While previous narratives were based on a dichotomy between appearance and reality and encompassed a movement from mystification to enlightenment to revelation as truth, postmodern narratives represent a movement from homogeneity of character to heterogeneity. Such texts prefer an engagement with otherness. The self is related to forking paths of narrative and an excess or surplus of narrative.
In this economy of difference, Dasein enables the character who constantly escapes the fixity of identity by existing in and through the temporal predicament whereby the assumed or desired totality of the self is endlessly ‘dispositioned’, always a ‘being there’, as opposed to a being here, a being present to itself. Docherty finally gestures towards Kristeva’s idea of a subject in process as another alternative manifestation of this kind of character.
Simulations by Jean Baudrillard
BAUDRILLARD, JEAN, SIMULATIONS, TRANSLATED BY PAUL FOSS ET AL, (NEW YORK: SEMIOTEXT INC., 1983).
The Precession of Simulacra
The simulacrum is never that which conceals the truth – it is the truth which conceals that there is none. The simulacrum is true. -Ecclesiastes
Baudrillard begins by mentioning the Borges tale of cartographers who map out a territory only to have it ruined as the Empire falls. He states: ‘Abstraction today is no longer that of the map, the double, the mirror or the concept. Simulation is no longer that of the territory, a referential being or substance. It is the generation by models of a real without origin or reality: a hyperreal’ (2). The territory no longer precedes the map nor survives it, but the map precedes the territory. The precession of simulcra dictates that the map engenders the territory. It is no longer abstraction: ‘For it is the difference which forms the poetry of the map and the charm of the territory, the magic of the concept and the charm of the real’ (3). This representational imagery, which culminates in the cartographer’s project for an ideal co-extensivity between the map and the territory, disappears with simulation. Its operation is nuclear and genetic i.e. has its origin is reality but it develops independently of reality. The real is now produced from miniaturised units, from matrices, memory banks and command models – with these it can be reproduced an indefinite number of times. It no longer has to be rational since it is no longer enveloped by an imaginary (i.e. the imagined real). Baudrillard states: “It is hyperreal, the product of combinatory models in hyperspace without atmosphere” (3).
The Divine Irreference to Images
To dissimulate is to feign not to have what one has. To simulate is to feign to have what one hasn’t.(5)
To simulate is not the same thing as to feign. E.g. the person who feigns illness can go to bed and pretend, but the person who simulates illness produces some of the symptoms. Feigning or dissimulation leaves the reality principle in tact, because it is only masking reality. Simulation threatens the difference between true and false, between the real and the imagination. Medicine loses its meaning if any illness can be simulated, since it only knows how to treat ‘true’ illnesses.

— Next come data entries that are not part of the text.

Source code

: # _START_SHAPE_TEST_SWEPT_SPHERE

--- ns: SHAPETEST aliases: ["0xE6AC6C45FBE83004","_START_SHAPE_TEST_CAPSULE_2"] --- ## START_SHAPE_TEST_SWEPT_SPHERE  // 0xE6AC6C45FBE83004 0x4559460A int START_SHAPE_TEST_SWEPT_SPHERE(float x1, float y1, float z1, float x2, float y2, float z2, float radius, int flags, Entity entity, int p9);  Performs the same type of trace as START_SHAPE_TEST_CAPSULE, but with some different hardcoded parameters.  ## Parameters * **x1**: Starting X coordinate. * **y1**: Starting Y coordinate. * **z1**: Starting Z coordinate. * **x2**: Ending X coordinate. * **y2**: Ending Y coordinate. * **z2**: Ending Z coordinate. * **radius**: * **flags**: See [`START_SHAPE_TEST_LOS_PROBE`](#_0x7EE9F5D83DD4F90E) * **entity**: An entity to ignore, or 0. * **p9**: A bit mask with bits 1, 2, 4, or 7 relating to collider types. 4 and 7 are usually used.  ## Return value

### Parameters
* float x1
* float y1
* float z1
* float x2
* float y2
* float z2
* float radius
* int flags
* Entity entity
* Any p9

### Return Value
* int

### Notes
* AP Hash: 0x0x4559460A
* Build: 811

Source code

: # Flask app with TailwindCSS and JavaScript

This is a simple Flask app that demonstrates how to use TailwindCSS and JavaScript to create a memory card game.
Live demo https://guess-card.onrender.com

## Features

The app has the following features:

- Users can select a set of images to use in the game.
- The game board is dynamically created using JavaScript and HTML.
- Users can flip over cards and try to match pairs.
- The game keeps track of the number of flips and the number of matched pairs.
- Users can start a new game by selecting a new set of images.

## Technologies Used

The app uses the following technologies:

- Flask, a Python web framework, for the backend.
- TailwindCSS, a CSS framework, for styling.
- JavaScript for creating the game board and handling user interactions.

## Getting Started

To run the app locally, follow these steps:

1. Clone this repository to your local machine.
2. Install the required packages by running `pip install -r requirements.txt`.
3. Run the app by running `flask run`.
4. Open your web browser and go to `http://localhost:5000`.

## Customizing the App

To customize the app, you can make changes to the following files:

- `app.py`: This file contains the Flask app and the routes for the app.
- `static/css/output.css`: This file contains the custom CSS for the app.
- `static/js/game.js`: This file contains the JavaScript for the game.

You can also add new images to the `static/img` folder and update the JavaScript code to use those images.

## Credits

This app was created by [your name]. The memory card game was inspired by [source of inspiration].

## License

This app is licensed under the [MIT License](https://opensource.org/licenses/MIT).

Religious simulation reveals fears about what becomes of divinity when it reveals itself in icons in relation to whether the supreme authority is simply incarnated in images as a visible theology or whether it is volatilised into simulacra which alone deploy their pomp and power of fascination, the visible machinery of icons instead of the pure, intelligible notion of God. This is the particular fear of the iconoclasts. (iconoclast = a destroyer of images; a person opposed to image-worship esp. those in the Eastern church from the 8c; a person who attacks traditional or established beliefs). Their metaphysical despair came from the idea that the images concealed nothing at all. The iconolators did not realise the true meaning of the icons. (iconolator = an image-worshipper).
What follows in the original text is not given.